When looking for an alternative to your bucket swing, it is important to keep in mind how important it is to still have the support and safety that one provides, just without the ability to confine and trap the legs. One alternative to consider is a swing with a removable guard, so that even if a child finds themselves stuck, freeing them is as simple as undoing the child proof latch. Another option (pictured below) is a form of bucket swing that is still guarded around all sides, yet less constricting around the legs with a single bar separating the legs to prevent a younger child from slipping through. As always, be sure to consult the Consumer Product Safety Commission guidelines for playground safety, or contact you LMCIT loss control consultant, before purchasing any new playground equipment.

By: Cody Tuttle

Friday, November 13, 2015

Reaching for the Stars and Installing Decorations!

   Cities have increased the Flags, Banners, and Flower Pots that help decorate our downtowns, add seasonal colors, and help celebrate holidays. With this increase of decorations, we increase the number of possible injuries for our maintenance employees. When climbing a ladder 10-20 times while installing decorations; are we always making sure the ladder is secure and on a flat surface? How about a bucket truck? Are we following all the regulations for fall protection, harnesses, and climbing in & out of the bucket each time? What else do we already have that we could utilize for installing these decorations with safety in mind and reducing the repetitive motions?

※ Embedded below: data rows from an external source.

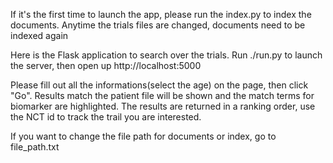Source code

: If it's the first time to launch the app, please run the index.py to index the documents.
Anytime the trials files are changed, documents need to be indexed again

Here is the Flask application to search over the trials.
Run ./run.py to launch the server, then open up http://localhost:5000

Please fill out all the informations(select the age) on the page, then click "Go".
Results match the patient file will be shown and the match terms for biomarker are highlighted.
The results are returned in a ranking order, use the NCT id to track the trail you are interested.

If you want to change the file path for documents or index, go to file_path.txt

   The city of Cleveland, MN has a wide variety of decorations for their downtown and surrounding areas that they change several times a year. Their Public Works Department designed Steps and a Platform they install on their loader to minimize the hazard of ladders and the expense of a bucket truck. The loader operator is now able to load the decorations on the platform, drive to the location, park, leave the operator’s seat, climb the steps, secure himself with fall protection, and install the decorations. The steps and platform are removable for winter plowing operations and can be reinstalled when needed!
   Evaluating operations and finding a way to reduce injuries is critical in daily operations.







By: Troy Walsh


Friday, November 6, 2015

MN OSHA Safety Grant Update

(New) Application is On-Line Only

For years, LMCIT Loss Control has been encouraging cities to utilize a MN OSHA Safety grant to defray costs associated with making safety improvement, and that won’t change. What has changed is the requirement to complete and submit the grant application on-line.

Numerous cities in MN have received the grant, which is a match grant up to $10,000, saving cities thousands of dollars.  Items include: manhole cover lifting devices, truck tailgate lift, confined space entry equipment, fall protection equipment, personnel protective equipment, and the list goes on…..

Lastly, if you have already received a grant, but it’s been two years, you are now eligible to apply again. And since the grants are reviewed every two months, you don’t have to wait long to find out the results.

Program overview and criteria:
Online presentation.
Information you need to complete the application.
On-line application.

As always, if you need help or have questions, in addition to OSHA Consultation, you can always contact your LMCIT Loss Control Consultant.

By: Joe Ingebrand

Monday, November 2, 2015

MN Bleacher Safety Law

When was the last time you inspected your bleachers?  The law requires recertification every 5 years.
Around the year 2000, in addition to “Y2K disaster” looming on the horizon, the MN legislature passed a law to improve bleacher safety.  The law defined the types, specification, and application of bleacher guardrails and other openings. Shortly after that, most cities made improvements and inspected their bleachers as required, but that was 15 years ago!

Bleachers Effected

In places of public accommodation using bleacher seating, all bleachers or bleacher open spaces over 55 inches above grade or the floor below, and all bleacher guardrails if any part of the guardrail is over 30 inches above grade or the floor below must conform to the following safety requirements:


The open space between bleacher footboards, seats, and guardrails must not exceed four inches, unless approved safety nets are installed. Guardrails must have vertical perimeter guardrails with no more than four-inch rail spacing between vertical rails or other approved guardrails that reduce the ability for a person to climb the railings. Chain link fencing can be added to existing guard railing systems, or used in place of vertical supports, to meet this requirement.


The open space between bleacher footboards, seats, and guardrails must not exceed four inches, unless approved safety nets are installed, except that retractable bleachers already in place as of January 1, 2001, which can have open spaces less than 9”.


The certification shall be prepared by a qualified and certified building official or state licensed design professional and shall certify that the bleachers have been inspected and are in compliance with the requirements of this section and are structurally sound. For bleachers owned by a school district or nonpublic school, the person the district or nonpublic school designates to be responsible for buildings and grounds may make the certification.


Bleacher footboards and guardrails must be re-inspected at least every five years and a structural inspection must be made at least every ten years. Inspections may be completed in the same manner as provided in subdivision 4. This section does not preclude a municipal authority from establishing additional re-inspections under the State Building Code.